The nonpartisan committee of the Orono school board consists of parents and community leaders and “advocates on behalf of” Orono students by “developing legislative platform endorsed by the school board that articulates our legislative priorities.”
Co-chairs Amy Alworth and Emily Bremmer Forbes presented their three point platform to the board. The number one priority, according to Alworth, is to “increase special education funding to reduce the special education cross subsidy. For Orono, the special education cross subsidy is more than $1.4 million for the fiscal year 2018.”
“To begin, the cross subsidy is still a big problem. Thankfully our legislators last year contributed $9.7 million to the special [education] formula, calling it cross subsidy special aid. We’d still like to see major progress in decreasing the gap that individual districts are responsible for covering,” Alworth said.
The second point included in the platform states “Diverting taxpayer dollars from transparent, accountable public schools, which accept all students, to pay for education at private institutions that are held to none of these standards is fiscally irresponsible and harms our future workforce.
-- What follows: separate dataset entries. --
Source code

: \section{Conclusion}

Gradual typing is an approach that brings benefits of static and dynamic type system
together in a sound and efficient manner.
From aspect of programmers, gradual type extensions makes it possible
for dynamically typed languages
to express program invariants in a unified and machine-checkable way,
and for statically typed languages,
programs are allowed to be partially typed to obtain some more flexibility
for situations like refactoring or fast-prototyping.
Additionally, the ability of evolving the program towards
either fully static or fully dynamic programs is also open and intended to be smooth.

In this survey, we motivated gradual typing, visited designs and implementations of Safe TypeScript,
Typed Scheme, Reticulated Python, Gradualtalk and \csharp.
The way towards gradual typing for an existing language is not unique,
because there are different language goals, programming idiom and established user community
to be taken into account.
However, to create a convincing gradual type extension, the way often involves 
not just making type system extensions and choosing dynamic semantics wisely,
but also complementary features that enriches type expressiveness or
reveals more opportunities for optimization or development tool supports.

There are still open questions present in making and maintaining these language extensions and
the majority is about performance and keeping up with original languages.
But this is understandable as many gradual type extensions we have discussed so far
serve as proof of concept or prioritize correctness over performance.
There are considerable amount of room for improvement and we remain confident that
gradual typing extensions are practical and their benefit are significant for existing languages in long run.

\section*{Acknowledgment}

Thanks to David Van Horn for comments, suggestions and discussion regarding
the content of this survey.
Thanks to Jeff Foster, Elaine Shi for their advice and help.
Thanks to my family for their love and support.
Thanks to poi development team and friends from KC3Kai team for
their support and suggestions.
These diversion proposals include vouchers, tax credits and scholarships.”
Board member Mike Bash commented on the language used in the second point and suggested the language should not be aimed at any specific types of institutions.
The third piece to the platform involves “index local optional revenue to account for geographic wage differences.”
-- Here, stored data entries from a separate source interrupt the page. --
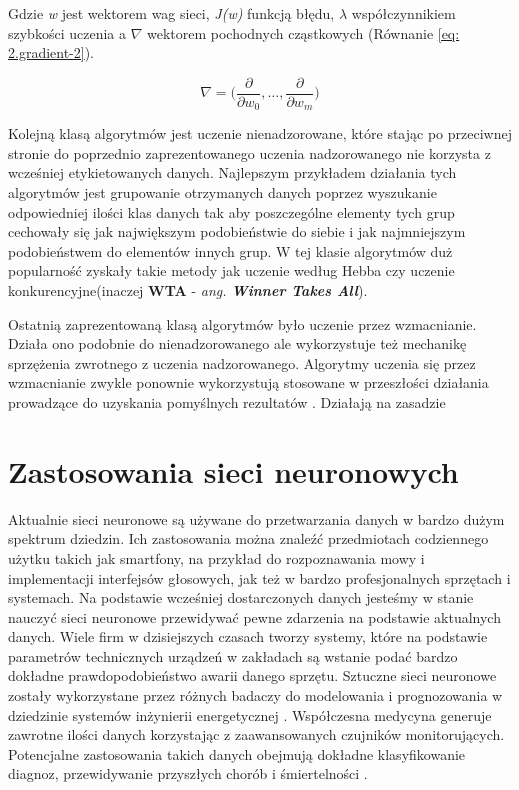 \documentclass[12pt, oneside, a4paper]{report}
\begin{document}
Gdzie \textit{w} jest wektorem wag sieci, \textit{J(w)} funkcją błędu, $\lambda$ współczynnikiem szybkości uczenia a $\nabla$ wektorem pochodnych cząstkowych (Równanie \ref{eq: 2.gradient-2}).

\begin{equation}\label{eq: 2.gradient-2}
	\nabla = \bigg( \frac{\partial}{\partial w_0}, \dots ,\frac{\partial}{\partial w_m} \bigg)
\end{equation}

Kolejną klasą algorytmów jest uczenie nienadzorowane, które stając po przeciwnej stronie do poprzednio zaprezentowanego uczenia nadzorowanego nie korzysta z wcześniej etykietowanych danych. Najlepszym przykładem działania tych algorytmów jest grupowanie otrzymanych danych poprzez wyszukanie odpowiedniej ilości klas danych tak aby poszczególne elementy tych grup cechowały się jak największym podobieństwie do siebie i jak najmniejszym podobieństwem do elementów innych grup. W tej klasie algorytmów duż popularność zyskały takie metody jak uczenie według Hebba czy uczenie konkurencyjne(inaczej \textbf{WTA} - \textit{ang. \textbf{Winner Takes All}}).

Ostatnią zaprezentowaną klasą algorytmów było uczenie przez wzmacnianie. Działa ono podobnie do nienadzorowanego ale wykorzystuje też mechanikę sprzężenia zwrotnego z uczenia nadzorowanego. Algorytmy uczenia się przez wzmacnianie zwykle ponownie wykorzystują stosowane w przeszłości działania prowadzące do uzyskania pomyślnych rezultatów \citep{roelants2017deeplearning}. Działają na zasadzie 

\section{Zastosowania sieci neuronowych}

Aktualnie sieci neuronowe są używane do przetwarzania danych w bardzo dużym spektrum dziedzin. Ich zastosowania można znaleźć przedmiotach codziennego użytku takich jak smartfony, na przykład do rozpoznawania mowy i implementacji interfejsów głosowych, jak też w bardzo profesjonalnych sprzętach i systemach. Na podstawie wcześniej dostarczonych danych jesteśmy w stanie nauczyć sieci neuronowe przewidywać pewne zdarzenia na podstawie aktualnych danych. Wiele firm w dzisiejszych czasach tworzy systemy, które na podstawie parametrów technicznych urządzeń w zakładach są wstanie podać bardzo dokładne prawdopodobieństwo awarii danego sprzętu. Sztuczne sieci neuronowe zostały wykorzystane przez różnych badaczy do modelowania i prognozowania w dziedzinie systemów inżynierii energetycznej \citep{kalogirou2000applications}. Współczesna medycyna generuje zawrotne ilości danych korzystając z zaawansowanych czujników monitorujących. Potencjalne zastosowania takich danych obejmują dokładne klasyfikowanie diagnoz, przewidywanie przyszłych chorób i śmiertelności \citep{lipton2015learning}.
\end{document}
The board approved the platform at the meeting.
Orono High School Principal Dr. Amy Steiner then presented the timeline for registration and the goals.
“Our goals for this process really, bottom line, is we want kids in the right classes. By that we want kids to be appropriately challenged,” she said. “We also want to find classes that help engage them, spark their passion, feed their passion, their interests...and also maybe open some doors in the post secondary world they didn’t know they had.”
Steiner also discussed a change she would like to see in the Spanish curriculum with the goal to increase language proficiency. Steiner recommended a possible new curriculum not only includes grammar and vocab but also engages students by having them look at their own culture as well as to think about other cultures.
“It will really help us align and move to a curriculum that’s more aligned with the district’s goals and visions for world language programs,” she said.
A change students will see in Physics 9 classes is related to the way the teachers instruct. The classes will be moving towards a modeling instruction, which is “discovery and inquiry based” rather than a lecture approach according to Steiner.
“It involves leading questions, having students explore, having students ask questions and a lot of discussion with their peers and really being actively engaged, which we also think will help draw kids in a little bit, into physics, which doesn’t always grab enough students,” she said.
Board member Laura Wallander asked if students will need to be more content focused at an earlier level.
“That’s what’s engaging about it. [Students] don’t have to feel like they have to know something going into it. It’s all about their own discovery of it and then the teacher adds in the content as they’re exploring it,” Steiner responded.
Superintendent Karen Orcutt added as the state changes standards, the test scores have increased in rigor over time and have led the school board and staff at test scores and what the nuances are.
“It’s an important time to remind everyone that when we make changes in curriculum we’re watching test scores over time very closely. All of the science standards are not just changes in curriculum, they are changes in teaching methodology,” she said.